Hispanic children and adolescents have considerably worse oral health than their non-Hispanic white peers. Poor oral health is associated with a variety of adverse outcomes among youth, including lower quality of life and worse educational outcomes. Hispanic children also have higher blood lead levels than white children and, consequently, are at much higher risk for the adverse effects of lead poisoning on cognitive development. The Centers for Disease Control and Prevention are currently considering lowering the threshold blood lead level for intervention from 10 μg/dL to 5 μg/dL. More than one-fourth of preschool-age children and one-fifth of elementary schoolchildren of Mexican origin have blood lead levels that would meet the revised threshold. Other threats to the well-being and educational performance of Hispanic youth, and in particular, of adolescent girls, include relatively high rates of depression and teenage childbearing. Finally, the available evidence suggests that the process of acculturation is associated with higher rates of smoking and illicit drug use among Hispanic youth, implying that these may become more salient problems among the second-generation offspring of today's immigrant adults.

Our review suggests that addressing the rising prevalence of overweight and obesity among Hispanics must be a priority for public health. Hispanic youth, in particular, should be targeted by public health and community-based efforts to prevent overweight before it has a chance to develop. The available data on the relationship between acculturation and both overweight and diet suggest that interventions to help Hispanic families preserve the dietary habits that they bring with them from their countries of origin could have an important role to play. However, although Hispanics have been disproportionately affected by the epidemic of overweight and obesity in the United States, no racial or ethnic group is unscathed. Hispanics must be included in broader societal initiatives to address this epidemic.

Other health problems that disproportionately affect Hispanic youth and that may be amenable to public health and community-based interventions include poor oral health, high blood lead levels, and teenage childbearing. Interventions designed to preserve and build on salutary elements of Hispanic culture may be helpful in dealing with smoking, drug use, and teenage childbearing among Hispanic youth and in promoting favorable birth outcomes among Hispanic women. More research is needed on how acculturation to American culture affects the health and health behaviors of Hispanics and on how interventions that exploit the beneficial elements of Hispanic culture can be designed.

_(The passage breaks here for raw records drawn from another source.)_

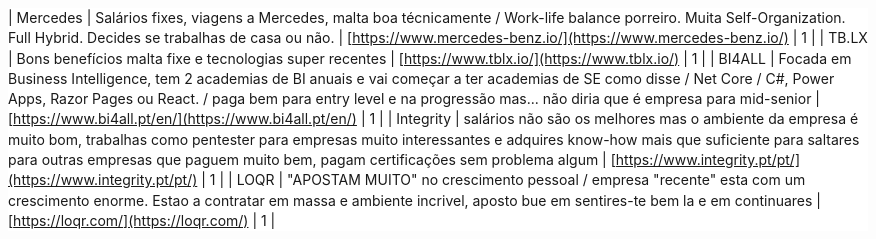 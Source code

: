 | Mercedes                          | Salários fixes, viagens a Mercedes, malta boa técnicamente / Work-life balance porreiro. Muita Self-Organization. Full Hybrid. Decides se trabalhas de casa ou não.                                                                                                                                                                                                                                                                                                                                                                                                                                                                                                                                                                                                                                                                                                                                                                                                                                         | [https://www.mercedes-benz.io/](https://www.mercedes-benz.io/)                                                                               | 1        |
| TB.LX                             | Bons benefícios malta fixe e tecnologias super recentes                                                                                                                                                                                                                                                                                                                                                                                                                                                                                                                                                                                                                                                                                                                                                                                                                                                                                                                                                     | [https://www.tblx.io/](https://www.tblx.io/)                                                                                                 | 1        |
| BI4ALL                            | Focada em Business Intelligence, tem 2 academias de BI anuais e vai começar a ter academias de SE como disse / Net Core / C#, Power Apps, Razor Pages ou React. / paga bem para entry level e na progressão mas... não diria que é empresa para mid-senior                                                                                                                                                                                                                                                                                                                                                                                                                                                                                                                                                                                                                                                                                                                                                  | [https://www.bi4all.pt/en/](https://www.bi4all.pt/en/)                                                                                       | 1        |
| Integrity                         | salários não são os melhores mas o ambiente da empresa é muito bom, trabalhas como pentester para empresas muito interessantes e adquires know-how mais que suficiente para saltares para outras empresas que paguem muito bem, pagam certificações sem problema algum                                                                                                                                                                                                                                                                                                                                                                                                                                                                                                                                                                                                                                                                                                                                      | [https://www.integrity.pt/pt/](https://www.integrity.pt/pt/)                                                                                 | 1        |
| LOQR                              | "APOSTAM MUITO" no crescimento pessoal / empresa "recente" esta com um crescimento enorme. Estao a contratar em massa e ambiente incrivel, aposto bue em sentires-te bem la e em continuares                                                                                                                                                                                                                                                                                                                                                                                                                                                                                                                                                                                                                                                                                                                                                                                                                | [https://loqr.com/](https://loqr.com/)                                                                                                       | 1        | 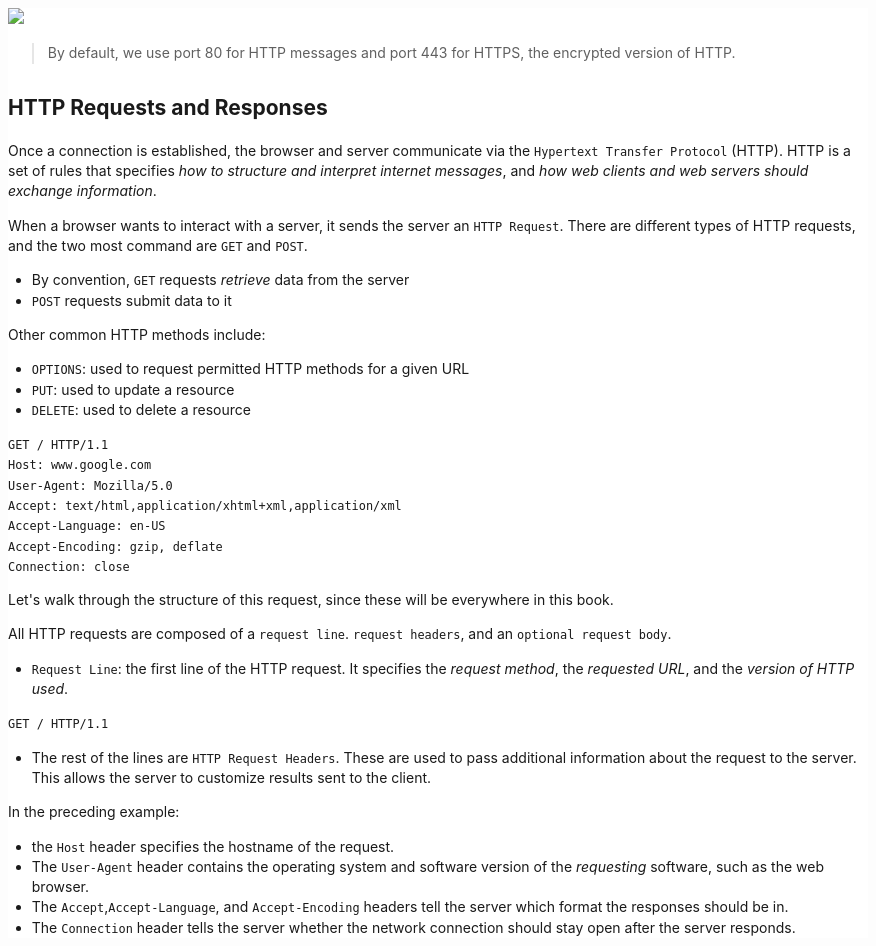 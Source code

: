 ![](https://i.imgur.com/Rb6g7Mc.png)

> By default, we use port 80 for HTTP messages and port 443 for HTTPS, the encrypted version of HTTP.
## HTTP Requests and Responses

Once a connection is established, the browser and server communicate via the `Hypertext Transfer Protocol` (HTTP). HTTP is a set of rules that specifies *how to structure and interpret*
*internet messages*, and *how web clients and web servers should exchange information*.

When a browser wants to interact with a server, it sends the server an `HTTP Request`. There are different types of HTTP requests, and the two most command are `GET` and `POST`. 

- By convention, `GET` requests *retrieve* data from the server
- `POST` requests submit data to it

Other common HTTP methods include:

- `OPTIONS`: used to request permitted HTTP methods for a given URL
- `PUT`: used to update a resource
- `DELETE`: used to delete a resource

```HTTP
GET / HTTP/1.1 
Host: www.google.com 
User-Agent: Mozilla/5.0 
Accept: text/html,application/xhtml+xml,application/xml 
Accept-Language: en-US 
Accept-Encoding: gzip, deflate 
Connection: close
```

Let's walk through the structure of this request, since these will be everywhere in this book. 

All HTTP requests are composed of a `request line`. `request headers`, and an `optional request body`.

- `Request Line`: the first line of the HTTP request. It specifies the *request method*, the *requested URL*, and the *version of HTTP used*.

```
GET / HTTP/1.1
```

- The rest of the lines are `HTTP Request Headers`. These are used to pass additional information about the request to the server. This allows the server to customize results sent to the client. 

In the preceding example:

-  the `Host` header specifies the hostname of the request. 
- The `User-Agent` header contains the operating system and software version of the *requesting* software, such as the web browser.
- The `Accept`,`Accept-Language`, and `Accept-Encoding` headers tell the server which format the responses should be in.
- The `Connection` header tells the server whether the network connection should stay open after the server responds.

Finally, if present trends continue, the U.S. health care system of the future will be faced with much larger numbers of Hispanic patients suffering from such chronic conditions as diabetes, hypertension, and cardiovascular disease as well as from the consequences of these conditions. Hispanics currently face numerous barriers to receiving timely, appropriate, and high quality health care. These barriers, and what must be done to address them, are discussed in detail in the next chapter.